But, in any event, a sudden spark of thought leading to other historical measures, guides me backward again. The point?

Grumpy, selfish, avaricious people climb tier by tier up their mountain of misery.

There. Distilled adolescence—obsequious onslaught, slugged by light, or a slug in light. One that is cut off from a life of human sympathies. “The kelet have an especial fondness for the human liver.” I have been and I have Been. The internal experience is stripped down and raw. The external is a sort of practical personification.



My room has an odd assortment of mementos and objects. Hemingway used to keep track of his daily progress, so as to not kid himself, he said.



Non-healthy minds for the holidays. As plain as sere as barren rockpiles. I am case sensitive like a password, wild quadrupeds. Spectators spy out the eye, the way a mother was/is a voyager. I am my own festival. The art of noticing.
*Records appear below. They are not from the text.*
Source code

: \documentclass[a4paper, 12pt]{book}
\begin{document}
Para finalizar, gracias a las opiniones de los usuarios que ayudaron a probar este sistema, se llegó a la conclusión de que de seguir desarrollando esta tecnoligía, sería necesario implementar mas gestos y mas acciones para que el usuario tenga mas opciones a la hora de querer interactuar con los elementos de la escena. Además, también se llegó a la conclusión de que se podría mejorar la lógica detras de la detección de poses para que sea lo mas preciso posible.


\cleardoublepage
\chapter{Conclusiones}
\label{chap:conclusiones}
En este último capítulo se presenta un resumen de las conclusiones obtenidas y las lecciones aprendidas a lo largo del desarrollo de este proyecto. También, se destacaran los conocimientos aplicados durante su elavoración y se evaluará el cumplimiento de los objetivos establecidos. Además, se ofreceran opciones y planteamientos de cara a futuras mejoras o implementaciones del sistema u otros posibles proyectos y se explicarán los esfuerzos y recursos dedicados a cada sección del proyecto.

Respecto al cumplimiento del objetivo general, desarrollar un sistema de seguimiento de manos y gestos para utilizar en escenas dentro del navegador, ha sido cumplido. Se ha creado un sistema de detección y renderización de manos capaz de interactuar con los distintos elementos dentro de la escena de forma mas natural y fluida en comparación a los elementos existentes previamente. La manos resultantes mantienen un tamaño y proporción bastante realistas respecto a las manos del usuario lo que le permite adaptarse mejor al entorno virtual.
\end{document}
Grateful breaths of air. I will suggest it in the next preface (wherever or whenever that may be). My heartache, like destroying a bee’s nest. Afterwards, a swarm. Or, the antbed, stepped on, “no problem” they say, and begin rebuilding, remodeling immediately.



“Poetry is neither tempest nor tornado. It is a majestic and fertile river.” —Isidore Ducasse . . . “The deepest river makes the least noise.” —Jean du Vergier de Hauranne.

My sister had been laughing at the television while eating Zaxby’s. In my reflection, I look for my voice. Undeterred transformation, predominance, wrinkled-bending. In every human being’s heart: a lure of wonder: the unfailing childlike appetite of what is next, flexibility of the knee. Suspected “shortage” of error: love, friendship, crosswords. The deepest songs of the heart. What they sing, ha, marked with flame, whirled on high, cinders to shrivel the strain!



Does the early bird always get the worm?

This feeling of nervous jacketflaps within the stomach, a compulsion of margins, these dictatorships in the workplace, these unappreciative forces colliding, feeling like I could be rooted out of time, no calender to expel the equinox. I need to be in a place filled with lovers and sunshine, without rancid partiality and drops of melancholic sighs, all expounded in blue Picassos, no love, no compassion, always psychologically-knee’d like a soccer player, rebels running around like James Mason in Odd Man Out—and this is what I am: the odd man out, this hyper-anonymousness when walking around in public, altered by the jittery waves of condensed cramps of the Big Wig’s voice. I could bow like a Knight, but receive sword-piercings into the shoulders, no gentle taps, no generous technique. I feel like Dallapiccola who, after hearing Debussy, stopped composing, to give this influence ample time to sink in, except that I feel de-composed, wrapped up and threaded into the angry spider’s web, beaming eyes, targeted with interlocking eyes, two volcanoes flaming outward at my composition! Must I flee? Blow the roof off of this data-burning tidal wave. I would leave behind another carving of my space, to rollercoaster upward, craving no return, to soar like the lack of a plot, bursting through the ball-and-chain with strategies and new lessons.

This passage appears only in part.